• Serengeti 2

    21 de setembro de 2024, Tanzânia ⋅ ⛅ 84 °F

    Serengeti wake-up call: at 5:30 am a staff member is at our door with coffee and hot milk. ❤️ Half an hour later he’s back to escort us to breakfast, and then we’re off with Raja on an all-day game drive. Our butts were so sore yesterday that I couldn’t imagine what today’s bouncing would do . But by 9 am we had arrived at the Mara River and stayed for several hours. On the long drive there we saw giraffes, elephants, wildebeests and zebras, gazelles, baboons — and five hot air balloons, another way to view the huge herds here.

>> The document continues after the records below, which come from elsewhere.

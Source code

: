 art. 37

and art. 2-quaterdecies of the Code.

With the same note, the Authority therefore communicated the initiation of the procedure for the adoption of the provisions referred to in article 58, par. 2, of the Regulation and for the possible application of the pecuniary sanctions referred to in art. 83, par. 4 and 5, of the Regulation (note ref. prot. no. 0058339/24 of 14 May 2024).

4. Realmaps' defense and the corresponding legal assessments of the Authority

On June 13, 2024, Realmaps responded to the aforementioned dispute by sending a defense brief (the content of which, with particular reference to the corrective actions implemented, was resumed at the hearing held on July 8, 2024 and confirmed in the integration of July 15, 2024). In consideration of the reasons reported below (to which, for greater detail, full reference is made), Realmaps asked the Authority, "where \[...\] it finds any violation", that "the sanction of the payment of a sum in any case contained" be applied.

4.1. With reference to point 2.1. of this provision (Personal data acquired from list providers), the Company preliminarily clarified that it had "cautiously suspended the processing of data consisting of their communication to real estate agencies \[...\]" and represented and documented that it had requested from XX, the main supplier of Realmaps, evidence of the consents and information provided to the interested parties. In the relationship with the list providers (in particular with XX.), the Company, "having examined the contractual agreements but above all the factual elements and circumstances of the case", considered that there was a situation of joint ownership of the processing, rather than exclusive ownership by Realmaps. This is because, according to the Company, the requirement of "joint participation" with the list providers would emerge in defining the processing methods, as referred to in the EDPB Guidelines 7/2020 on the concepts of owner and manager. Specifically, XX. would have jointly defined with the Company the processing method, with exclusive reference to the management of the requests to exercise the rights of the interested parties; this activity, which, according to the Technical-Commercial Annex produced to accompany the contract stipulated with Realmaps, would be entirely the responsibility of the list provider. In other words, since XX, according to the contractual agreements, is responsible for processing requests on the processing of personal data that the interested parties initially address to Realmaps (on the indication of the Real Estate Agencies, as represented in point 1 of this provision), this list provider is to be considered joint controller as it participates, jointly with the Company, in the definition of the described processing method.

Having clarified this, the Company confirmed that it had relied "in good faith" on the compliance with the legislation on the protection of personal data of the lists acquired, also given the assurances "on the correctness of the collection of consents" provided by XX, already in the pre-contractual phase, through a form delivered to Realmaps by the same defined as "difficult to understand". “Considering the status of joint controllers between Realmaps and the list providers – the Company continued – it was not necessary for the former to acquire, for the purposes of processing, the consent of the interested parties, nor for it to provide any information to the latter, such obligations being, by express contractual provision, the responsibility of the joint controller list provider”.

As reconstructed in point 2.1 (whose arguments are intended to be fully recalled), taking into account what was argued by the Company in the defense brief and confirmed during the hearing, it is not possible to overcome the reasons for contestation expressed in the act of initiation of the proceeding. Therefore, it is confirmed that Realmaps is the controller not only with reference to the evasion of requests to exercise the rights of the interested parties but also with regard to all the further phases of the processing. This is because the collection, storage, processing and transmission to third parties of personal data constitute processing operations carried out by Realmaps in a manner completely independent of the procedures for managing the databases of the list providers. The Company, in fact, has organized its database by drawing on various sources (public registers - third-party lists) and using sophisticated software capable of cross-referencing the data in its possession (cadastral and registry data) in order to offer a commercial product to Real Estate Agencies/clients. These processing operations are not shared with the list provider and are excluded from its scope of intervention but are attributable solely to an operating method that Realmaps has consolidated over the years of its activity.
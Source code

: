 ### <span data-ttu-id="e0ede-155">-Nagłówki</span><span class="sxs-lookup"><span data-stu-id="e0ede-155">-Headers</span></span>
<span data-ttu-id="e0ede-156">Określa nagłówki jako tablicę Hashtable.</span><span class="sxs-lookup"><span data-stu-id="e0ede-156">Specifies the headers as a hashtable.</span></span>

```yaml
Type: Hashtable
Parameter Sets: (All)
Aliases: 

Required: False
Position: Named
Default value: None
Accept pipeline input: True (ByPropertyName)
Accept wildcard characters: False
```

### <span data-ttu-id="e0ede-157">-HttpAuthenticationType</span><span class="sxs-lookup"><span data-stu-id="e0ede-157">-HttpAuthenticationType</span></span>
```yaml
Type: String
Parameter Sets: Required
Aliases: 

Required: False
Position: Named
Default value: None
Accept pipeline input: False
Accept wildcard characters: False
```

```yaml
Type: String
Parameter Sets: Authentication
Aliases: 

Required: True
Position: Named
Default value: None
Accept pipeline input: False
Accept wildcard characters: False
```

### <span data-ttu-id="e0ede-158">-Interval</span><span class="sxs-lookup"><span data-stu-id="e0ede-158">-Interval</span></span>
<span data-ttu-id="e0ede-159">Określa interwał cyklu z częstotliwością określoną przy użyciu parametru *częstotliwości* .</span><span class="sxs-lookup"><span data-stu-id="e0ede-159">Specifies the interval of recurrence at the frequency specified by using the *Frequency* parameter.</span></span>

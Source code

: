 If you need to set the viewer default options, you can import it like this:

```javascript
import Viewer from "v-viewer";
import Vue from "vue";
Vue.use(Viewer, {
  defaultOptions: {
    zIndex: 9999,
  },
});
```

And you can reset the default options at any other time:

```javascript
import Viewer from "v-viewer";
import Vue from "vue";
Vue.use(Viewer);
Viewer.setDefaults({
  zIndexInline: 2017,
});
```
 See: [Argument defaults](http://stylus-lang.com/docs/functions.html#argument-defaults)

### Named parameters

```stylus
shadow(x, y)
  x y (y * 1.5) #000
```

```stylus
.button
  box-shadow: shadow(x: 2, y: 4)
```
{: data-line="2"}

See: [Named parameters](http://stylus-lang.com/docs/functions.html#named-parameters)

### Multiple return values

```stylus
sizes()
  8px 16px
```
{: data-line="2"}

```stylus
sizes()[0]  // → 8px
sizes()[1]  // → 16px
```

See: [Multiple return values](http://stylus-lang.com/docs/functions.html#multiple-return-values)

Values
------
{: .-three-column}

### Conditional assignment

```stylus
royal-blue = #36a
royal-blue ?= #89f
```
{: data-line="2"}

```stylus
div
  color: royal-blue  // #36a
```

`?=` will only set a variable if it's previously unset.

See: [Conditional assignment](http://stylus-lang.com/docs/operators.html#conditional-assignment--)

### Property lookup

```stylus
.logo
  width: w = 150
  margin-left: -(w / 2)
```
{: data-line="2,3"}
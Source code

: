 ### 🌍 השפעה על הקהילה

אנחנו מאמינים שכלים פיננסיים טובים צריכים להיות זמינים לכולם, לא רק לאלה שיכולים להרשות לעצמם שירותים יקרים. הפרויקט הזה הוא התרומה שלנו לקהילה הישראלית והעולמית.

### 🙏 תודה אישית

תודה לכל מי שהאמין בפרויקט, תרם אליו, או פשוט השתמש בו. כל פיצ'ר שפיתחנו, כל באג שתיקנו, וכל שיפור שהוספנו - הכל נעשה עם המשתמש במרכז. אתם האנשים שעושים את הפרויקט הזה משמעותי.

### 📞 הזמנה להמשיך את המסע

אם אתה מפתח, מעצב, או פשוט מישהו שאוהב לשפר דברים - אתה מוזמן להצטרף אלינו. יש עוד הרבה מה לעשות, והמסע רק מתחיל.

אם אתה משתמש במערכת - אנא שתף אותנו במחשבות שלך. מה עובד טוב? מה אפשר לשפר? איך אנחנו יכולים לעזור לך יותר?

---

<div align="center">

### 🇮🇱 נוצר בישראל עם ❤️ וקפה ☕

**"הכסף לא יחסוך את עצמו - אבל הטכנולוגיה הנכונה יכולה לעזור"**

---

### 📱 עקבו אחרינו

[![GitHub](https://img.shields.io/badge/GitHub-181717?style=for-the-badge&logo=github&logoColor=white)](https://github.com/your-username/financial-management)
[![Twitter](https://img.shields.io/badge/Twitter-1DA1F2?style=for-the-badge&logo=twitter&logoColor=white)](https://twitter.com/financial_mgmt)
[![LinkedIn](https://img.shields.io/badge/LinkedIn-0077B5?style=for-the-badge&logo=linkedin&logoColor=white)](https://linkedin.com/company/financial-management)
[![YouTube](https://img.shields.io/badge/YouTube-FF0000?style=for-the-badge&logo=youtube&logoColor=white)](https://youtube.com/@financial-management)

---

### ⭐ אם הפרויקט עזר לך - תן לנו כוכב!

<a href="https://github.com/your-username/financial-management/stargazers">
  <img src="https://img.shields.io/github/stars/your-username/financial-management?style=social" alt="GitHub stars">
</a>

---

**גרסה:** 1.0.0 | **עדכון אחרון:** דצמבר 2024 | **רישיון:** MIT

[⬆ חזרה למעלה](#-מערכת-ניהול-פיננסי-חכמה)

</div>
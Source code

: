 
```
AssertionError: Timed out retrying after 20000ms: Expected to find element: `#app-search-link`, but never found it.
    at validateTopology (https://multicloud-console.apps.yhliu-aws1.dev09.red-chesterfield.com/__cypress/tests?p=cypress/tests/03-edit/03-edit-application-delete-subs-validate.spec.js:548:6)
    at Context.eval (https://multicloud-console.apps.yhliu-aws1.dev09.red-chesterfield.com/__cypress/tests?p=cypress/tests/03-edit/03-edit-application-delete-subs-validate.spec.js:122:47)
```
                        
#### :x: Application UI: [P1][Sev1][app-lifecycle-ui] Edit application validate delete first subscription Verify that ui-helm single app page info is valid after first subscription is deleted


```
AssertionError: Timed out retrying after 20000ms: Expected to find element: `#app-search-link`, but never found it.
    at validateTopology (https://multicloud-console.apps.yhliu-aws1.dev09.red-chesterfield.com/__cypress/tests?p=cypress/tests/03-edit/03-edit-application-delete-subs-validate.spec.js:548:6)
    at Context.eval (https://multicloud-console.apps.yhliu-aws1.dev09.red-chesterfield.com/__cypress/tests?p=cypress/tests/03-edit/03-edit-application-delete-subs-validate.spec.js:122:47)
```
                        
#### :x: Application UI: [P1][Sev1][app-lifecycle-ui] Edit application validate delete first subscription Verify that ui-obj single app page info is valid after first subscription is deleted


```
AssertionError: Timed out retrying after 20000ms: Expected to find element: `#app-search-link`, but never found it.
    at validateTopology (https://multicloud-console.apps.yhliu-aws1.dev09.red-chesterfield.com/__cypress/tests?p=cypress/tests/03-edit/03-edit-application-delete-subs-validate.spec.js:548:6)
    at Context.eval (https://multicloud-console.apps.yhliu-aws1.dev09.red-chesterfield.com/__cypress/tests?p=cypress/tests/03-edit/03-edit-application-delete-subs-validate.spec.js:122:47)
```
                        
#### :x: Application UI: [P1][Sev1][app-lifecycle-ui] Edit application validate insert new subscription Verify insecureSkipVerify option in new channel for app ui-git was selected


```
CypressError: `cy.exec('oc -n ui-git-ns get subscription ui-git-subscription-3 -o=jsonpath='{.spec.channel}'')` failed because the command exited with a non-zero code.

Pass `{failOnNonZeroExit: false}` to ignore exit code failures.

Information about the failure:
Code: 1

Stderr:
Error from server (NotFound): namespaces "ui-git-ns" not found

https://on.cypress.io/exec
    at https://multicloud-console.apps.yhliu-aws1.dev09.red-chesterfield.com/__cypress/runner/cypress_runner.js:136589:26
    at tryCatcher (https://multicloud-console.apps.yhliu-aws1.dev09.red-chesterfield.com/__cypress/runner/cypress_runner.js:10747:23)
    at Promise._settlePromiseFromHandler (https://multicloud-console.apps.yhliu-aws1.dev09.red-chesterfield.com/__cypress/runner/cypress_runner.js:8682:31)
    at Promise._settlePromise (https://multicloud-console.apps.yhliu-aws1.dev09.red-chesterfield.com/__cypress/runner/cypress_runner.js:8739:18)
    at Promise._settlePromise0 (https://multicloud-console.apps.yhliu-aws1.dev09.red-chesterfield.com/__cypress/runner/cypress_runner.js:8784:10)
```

    There are several migration crossing spots along the Mara, and the protocol is to sit and wait to see if the wildebeest are going to cross while you’re there. We watched as long lines of these creatures (1000s of them) paced along the riverbank’s edge. Sometimes walking, sometimes running. As they moved from one area to another, the safari trucks (many dozens of them) would often head there too, en masse at breakneck speed, to get the best viewing spot. They have to stay back a certain distance until the crossing has begun, then they’re allowed to drive right up to the edge to watch the procession. I can’t help but wonder, when I see so much dust thrown up and the sound of all these engines revving — we observers must be impacting them. A virtual stampede will be heading one direction, then suddenly reverse course. At one point where the river oxbows, the wildebeests were running madly in a circle — effectively blocking any of the trucks from getting through! Park rangers are always around, making sure everyone’s complying with the rules. But I’m not sure there are enough rules. ☹️

    We caught the beginning of one crossing, until a crocodile grabbed one of the wildebeests and the rest stopped, returning back up the riverbank. A bit later there was a successful crossing — all wildebeest, no zebras or gazelles in this group, although they also migrate up to Kenya with the wildebeests. This is almost the end of the northern migration season, as the first of two rainy seasons will begin soon, increasing the amount of green grasses for them to feed on here on the Serengeti. They’ll stay up on the Masai Mara reserve until November, then begin their southern migration. (This map helped us understand the pattern: https://www.expertafrica.com/tanzania/info/sere…) I didn’t get a video of the large group going across the river, but you can easily watch the impressive event online. And I could only post the first two minutes of them running right by our truck — it went on much longer!

    We got a taste of the rainy season. Around 1:00 we started hearing thunder, and by 2:00 a full deluge was upon us. We had seen enough, so began the long trek home. First Raja brought out the fleece-lined ponchos for us (very warm and cozy!) but when too much rain started blowing in we stopped and rolled down the canvas sides. So much rain fell that we encountered new creeks and many puddles on the route back. The area around our camp, however, was dry.